Klassischer Weihnachtszauber im Videospiel-Gewand: Mit „Rudolph the Red-Nosed Reindeer“ bringt Gamemill einen der unsterblichen Weihnachtsklassiker als familienfreundlichen 3D-Plattformer auf aktuellen Konsolen und PC zurück.
Die Vorlage ist das legendäre Stop-Motion-Special von 1964 – und schon im Menü schwappt einem der Nostalgie-Glitzer entgegen: Christmastown, die Insel der misstrauischen Spielzeuge und Santa’s Castle sind nur einige der liebevoll nachempfundenen Kulissen. Selbst der originalgetreue Soundtrack inklusive „Holly Jolly Christmas“ darf natürlich nicht fehlen.
Einfache Feiertagskost in winterlicher Optik
Das Gameplay orientiert sich an klassischen Plattformern, ist aber ganz klar auf eine sehr junge Zielgruppe zugeschnitten. Man steuert Rudolph, Clarice, Hermey oder Yukon Cornelius (jeder bringt eigene Spezialfähigkeiten mit, z.B. Fliegen, Springen oder Buddeln), sammelt Weihnachts-Sternchen, sucht kleine Geschenke und mimt in Minispielen den Festtagshelfer.

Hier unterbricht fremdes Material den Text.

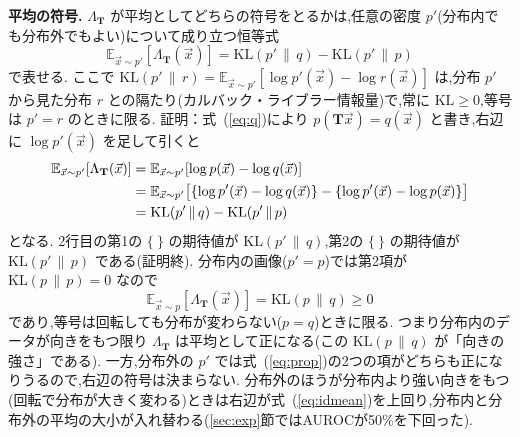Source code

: \documentclass[MIRU,submit,onecolumn]{miru2025j}
\newcommand{\E}{\mathbb{E}}
\newcommand{\KL}{\mathrm{KL}}
\newcommand{\mT}{\mathbf{T}}            %
\renewcommand{\eqref}[1]{(\ref{#1})}   %
\begin{document}
\textbf{平均の符号.}
$\Lambda_{\mT}$ が平均としてどちらの符号をとるかは,任意の密度 $p'$(分布内でも分布外でもよい)について成り立つ恒等式
\begin{equation}
\E_{\vec{x}\sim p'}[\Lambda_{\mT}(\vec{x})]=\KL(p'\,\|\,q)-\KL(p'\,\|\,p)
\label{eq:prop}
\end{equation}
で表せる. ここで $\KL(p'\,\|\,r)=\E_{\vec{x}\sim p'}[\log p'(\vec{x})-\log r(\vec{x})]$ は,分布 $p'$ から見た分布 $r$ との隔たり(カルバック・ライブラー情報量)で,常に $\KL\ge0$,等号は $p'=r$ のときに限る. %
証明：式~\eqref{eq:q}により $p(\mT\vec{x})=q(\vec{x})$ と書き,右辺に $\log p'(\vec{x})$ を足して引くと
\begin{align}
\E_{\vec{x}\sim p'}[\Lambda_{\mT}(\vec{x})]&=\E_{\vec{x}\sim p'}[\log p(\vec{x})-\log q(\vec{x})]\notag\\
&=\E_{\vec{x}\sim p'}\big[\{\log p'(\vec{x})-\log q(\vec{x})\}-\{\log p'(\vec{x})-\log p(\vec{x})\}\big]\notag\\
&=\KL(p'\,\|\,q)-\KL(p'\,\|\,p)
\label{eq:proof}
\end{align}
となる. 2行目の第1の $\{\ \}$ の期待値が $\KL(p'\,\|\,q)$,第2の $\{\ \}$ の期待値が $\KL(p'\,\|\,p)$ である(証明終). %
分布内の画像($p'=p$)では第2項が $\KL(p\,\|\,p)=0$ なので
\begin{equation}
\E_{\vec{x}\sim p}[\Lambda_{\mT}(\vec{x})]=\KL(p\,\|\,q)\ge0
\label{eq:idmean}
\end{equation}
であり,等号は回転しても分布が変わらない($p=q$)ときに限る. %
つまり分布内のデータが向きをもつ限り $\Lambda_{\mT}$ は平均として正になる(この $\KL(p\,\|\,q)$ が「向きの強さ」である). %
一方,分布外の $p'$ では式~\eqref{eq:prop}の2つの項がどちらも正になりうるので,右辺の符号は決まらない. %
分布外のほうが分布内より強い向きをもつ(回転で分布が大きく変わる)ときは右辺が式~\eqref{eq:idmean}を上回り,分布内と分布外の平均の大小が入れ替わる(\ref{sec:exp}節ではAUROCが50\%を下回った).
\end{document}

Die Aufgabe: Missionen im Auftrag von Santa oder den Elfen erledigen, kreatives Jump’n’Run mit freundlichen Weihnachtsbegegnungen verweben und dabei stets möglichst viel Weihnachtsfreude verbreiten. Später kommen Aufgaben in der Mountain Cave sowie knuffige Rätsel rund um Geschenke, Zahnpflege und Spielzeugwünsche hinzu. Und immer wieder sollt ihr dem bösen Yeti entkommen oder eine Falle stellen.
Gemeinsam Weihnachten retten
Wer es kooperativ mag, kann im lokalen Split-Screen die komplette Story im Team mit Kindern, Geschwistern oder Eltern bestreiten – Chaos und Gelächter sind in der bunten Rudolph-Welt garantiert.
Das Leveldesign ist dabei recht einfach und vom Anspruch her so gestaltet, dass auch die Kleinsten schnell Erfolgserlebnisse sammeln. Umgekehrt ist für erfahrene Gamer wenig Herausforderung geboten – selten gibt es knifflige Sprungpassagen oder tatsächliche Gameplay-Neuerungen.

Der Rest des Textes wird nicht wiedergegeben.